The devastated Old Bridge in Mostar, declared as UNESCO national heritage 10 years ago, will be the part of the Imperial War Museum’s new exhibition which will be opened on July 5th.
From the Nazi theft of art and the bombing of Coventry Cathedral to the destruction by ISIS of objects from Mosul Museum in Iraq, war devastates lives, kills people and destroys the cultural heritage that they hoped would outlive them. Sometimes destruction is accidental, but often our cherished places, objects and stories are deliberately targeted in conflict.
What Remains, the new exhibition at IWM London, in partnership with Historic England, explores why cultural heritage is attacked during war and the ways we save, protect and restore what is targeted.
Over 50 photographs, oral histories, objects and artworks will be on display, from both IWM and Historic England’s collections.

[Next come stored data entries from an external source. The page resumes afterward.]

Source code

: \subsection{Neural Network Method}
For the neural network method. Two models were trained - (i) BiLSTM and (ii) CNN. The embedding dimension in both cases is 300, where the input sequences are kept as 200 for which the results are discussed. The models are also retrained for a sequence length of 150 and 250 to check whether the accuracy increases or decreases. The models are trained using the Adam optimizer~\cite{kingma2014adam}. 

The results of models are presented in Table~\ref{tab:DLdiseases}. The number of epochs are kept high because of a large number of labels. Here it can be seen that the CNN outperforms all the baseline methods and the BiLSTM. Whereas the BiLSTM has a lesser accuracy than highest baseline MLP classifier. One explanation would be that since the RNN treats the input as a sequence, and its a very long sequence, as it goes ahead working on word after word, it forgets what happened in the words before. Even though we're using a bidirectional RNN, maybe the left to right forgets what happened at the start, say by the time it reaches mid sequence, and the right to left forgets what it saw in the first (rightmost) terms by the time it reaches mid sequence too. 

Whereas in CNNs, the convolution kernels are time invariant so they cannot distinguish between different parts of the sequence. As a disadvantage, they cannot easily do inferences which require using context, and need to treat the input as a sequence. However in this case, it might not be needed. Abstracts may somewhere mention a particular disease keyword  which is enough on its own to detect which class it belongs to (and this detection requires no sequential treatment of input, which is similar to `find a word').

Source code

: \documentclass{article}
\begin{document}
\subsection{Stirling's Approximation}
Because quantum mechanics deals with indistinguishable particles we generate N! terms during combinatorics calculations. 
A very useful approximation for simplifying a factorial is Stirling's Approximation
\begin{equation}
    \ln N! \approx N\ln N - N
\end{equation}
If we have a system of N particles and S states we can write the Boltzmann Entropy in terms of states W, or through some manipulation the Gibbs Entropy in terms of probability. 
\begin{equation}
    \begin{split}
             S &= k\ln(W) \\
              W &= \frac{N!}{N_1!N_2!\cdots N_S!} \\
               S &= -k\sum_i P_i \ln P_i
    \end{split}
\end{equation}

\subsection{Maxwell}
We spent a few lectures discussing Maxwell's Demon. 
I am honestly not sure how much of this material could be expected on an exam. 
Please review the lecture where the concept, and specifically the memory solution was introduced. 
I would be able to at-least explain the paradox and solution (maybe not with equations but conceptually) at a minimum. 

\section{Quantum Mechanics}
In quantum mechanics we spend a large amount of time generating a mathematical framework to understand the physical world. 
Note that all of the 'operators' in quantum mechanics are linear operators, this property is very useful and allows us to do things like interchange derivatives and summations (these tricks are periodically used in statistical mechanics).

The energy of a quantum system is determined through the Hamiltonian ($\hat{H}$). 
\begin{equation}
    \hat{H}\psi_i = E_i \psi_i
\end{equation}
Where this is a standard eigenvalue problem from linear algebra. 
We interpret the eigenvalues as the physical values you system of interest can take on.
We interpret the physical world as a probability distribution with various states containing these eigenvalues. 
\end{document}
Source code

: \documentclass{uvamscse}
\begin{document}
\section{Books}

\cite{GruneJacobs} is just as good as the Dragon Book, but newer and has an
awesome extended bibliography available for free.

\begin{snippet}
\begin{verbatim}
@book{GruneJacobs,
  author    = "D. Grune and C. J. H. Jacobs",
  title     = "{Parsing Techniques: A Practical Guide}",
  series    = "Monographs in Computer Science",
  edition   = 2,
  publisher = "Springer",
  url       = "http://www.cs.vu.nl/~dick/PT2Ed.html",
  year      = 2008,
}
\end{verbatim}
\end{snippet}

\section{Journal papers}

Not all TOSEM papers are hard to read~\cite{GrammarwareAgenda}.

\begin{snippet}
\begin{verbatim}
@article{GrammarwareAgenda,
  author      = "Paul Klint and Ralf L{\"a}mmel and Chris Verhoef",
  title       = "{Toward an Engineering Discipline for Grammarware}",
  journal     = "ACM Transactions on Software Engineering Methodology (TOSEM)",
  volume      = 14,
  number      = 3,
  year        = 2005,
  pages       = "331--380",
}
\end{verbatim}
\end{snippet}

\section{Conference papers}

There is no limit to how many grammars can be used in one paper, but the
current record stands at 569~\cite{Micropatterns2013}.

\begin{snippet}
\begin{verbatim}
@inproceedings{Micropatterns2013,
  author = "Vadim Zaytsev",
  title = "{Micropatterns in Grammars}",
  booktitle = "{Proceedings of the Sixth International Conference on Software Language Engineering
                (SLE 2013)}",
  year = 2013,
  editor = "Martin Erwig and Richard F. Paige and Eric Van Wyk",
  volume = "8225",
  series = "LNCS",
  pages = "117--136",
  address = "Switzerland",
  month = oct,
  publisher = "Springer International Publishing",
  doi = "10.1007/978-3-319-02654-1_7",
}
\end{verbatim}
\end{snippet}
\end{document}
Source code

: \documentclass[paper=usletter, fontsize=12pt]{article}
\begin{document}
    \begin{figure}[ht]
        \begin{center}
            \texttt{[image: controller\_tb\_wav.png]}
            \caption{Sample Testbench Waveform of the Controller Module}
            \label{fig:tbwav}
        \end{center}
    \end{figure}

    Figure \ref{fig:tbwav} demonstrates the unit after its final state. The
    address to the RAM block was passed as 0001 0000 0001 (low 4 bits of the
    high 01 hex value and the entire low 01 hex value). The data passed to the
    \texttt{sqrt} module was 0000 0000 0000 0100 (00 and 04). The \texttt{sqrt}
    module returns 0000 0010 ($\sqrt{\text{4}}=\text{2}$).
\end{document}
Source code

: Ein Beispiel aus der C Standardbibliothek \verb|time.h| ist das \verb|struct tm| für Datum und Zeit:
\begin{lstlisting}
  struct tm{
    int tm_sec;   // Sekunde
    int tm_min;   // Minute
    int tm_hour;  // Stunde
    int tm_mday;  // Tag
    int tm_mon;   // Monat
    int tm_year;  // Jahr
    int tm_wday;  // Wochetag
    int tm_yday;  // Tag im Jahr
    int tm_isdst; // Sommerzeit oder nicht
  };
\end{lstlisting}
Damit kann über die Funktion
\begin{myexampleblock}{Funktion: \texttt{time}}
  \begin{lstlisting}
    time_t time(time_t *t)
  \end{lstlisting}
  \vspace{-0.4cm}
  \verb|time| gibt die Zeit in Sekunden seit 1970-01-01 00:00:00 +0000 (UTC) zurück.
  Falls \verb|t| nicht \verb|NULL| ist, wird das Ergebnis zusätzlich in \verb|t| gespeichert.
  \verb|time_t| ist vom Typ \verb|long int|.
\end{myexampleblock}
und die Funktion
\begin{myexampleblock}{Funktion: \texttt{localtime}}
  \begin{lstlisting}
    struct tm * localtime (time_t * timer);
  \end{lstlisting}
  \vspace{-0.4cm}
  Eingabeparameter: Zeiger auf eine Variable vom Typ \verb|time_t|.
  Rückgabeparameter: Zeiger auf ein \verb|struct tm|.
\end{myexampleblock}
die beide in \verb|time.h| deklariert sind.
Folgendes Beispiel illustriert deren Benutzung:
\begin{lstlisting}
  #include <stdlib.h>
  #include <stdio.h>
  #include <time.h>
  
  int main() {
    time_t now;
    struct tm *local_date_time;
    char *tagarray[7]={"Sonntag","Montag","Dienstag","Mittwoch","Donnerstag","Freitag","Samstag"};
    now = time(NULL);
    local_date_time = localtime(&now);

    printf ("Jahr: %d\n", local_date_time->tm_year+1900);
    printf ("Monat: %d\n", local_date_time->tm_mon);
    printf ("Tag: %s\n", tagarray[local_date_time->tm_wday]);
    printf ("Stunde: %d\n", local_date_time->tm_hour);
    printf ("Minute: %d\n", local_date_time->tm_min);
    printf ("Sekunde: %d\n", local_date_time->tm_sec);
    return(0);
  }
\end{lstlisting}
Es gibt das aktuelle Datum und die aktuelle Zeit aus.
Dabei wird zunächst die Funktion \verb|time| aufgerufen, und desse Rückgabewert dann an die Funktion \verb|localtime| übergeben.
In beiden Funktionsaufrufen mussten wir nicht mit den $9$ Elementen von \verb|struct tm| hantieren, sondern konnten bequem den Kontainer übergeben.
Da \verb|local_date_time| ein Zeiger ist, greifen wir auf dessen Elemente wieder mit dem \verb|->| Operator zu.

Destroying cultural heritage often strikes at the heart of our communities. What Remains highlights historic and contemporary moments where places, art and artefacts have been attacked by those who wish to exploit or even erase whole civilizations from history.
Spanning 100 years, discover stories such as Hitler’s Baedeker Raids in 1942, where German bombers targeted historic towns and cities noted in travel guides of Britain, and the Taliban destruction of the Bamiyan Buddhas in 2001.
Just as cultural heritage is attacked, it is also bravely protected, restored, or rebuilt into new forms that let us commemorate and reflect on loss. Learn about individuals and groups who risk their lives to protect culture, including Khaled al-Asaad, who died trying to protect the UNESCO World Heritage Site of Palmyra, Syria, from ISIS in 2015.
The exhibition will be opened on July 5thand will last until January 5thin Imperial War Museums in London.
The historic town of Mostar, spanning a deep valley of the Neretva River, developed in the 15th and 16th centuries as an Ottoman frontier town and during the Austro-Hungarian period in the 19th and 20th centuries. Mostar has long been known for its old Turkish houses and Old Bridge, Stari Most, after which it is named. In the 1990s conflict, however, most of the historic town and the Old Bridge, designed by the renowned architect Sinan, was destroyed.
The Old Bridge was recently rebuilt and many of the edifices in the Old Town have been restored or rebuilt with the contribution of an international scientific committee established by UNESCO. The Old Bridge area, with its pre-Ottoman, eastern Ottoman, Mediterranean and western European architectural features, is an outstanding example of a multicultural urban settlement. The reconstructed Old Bridge and Old City of Mostar is a symbol of reconciliation, international co-operation and of the coexistence of diverse cultural, ethnic and religious communities.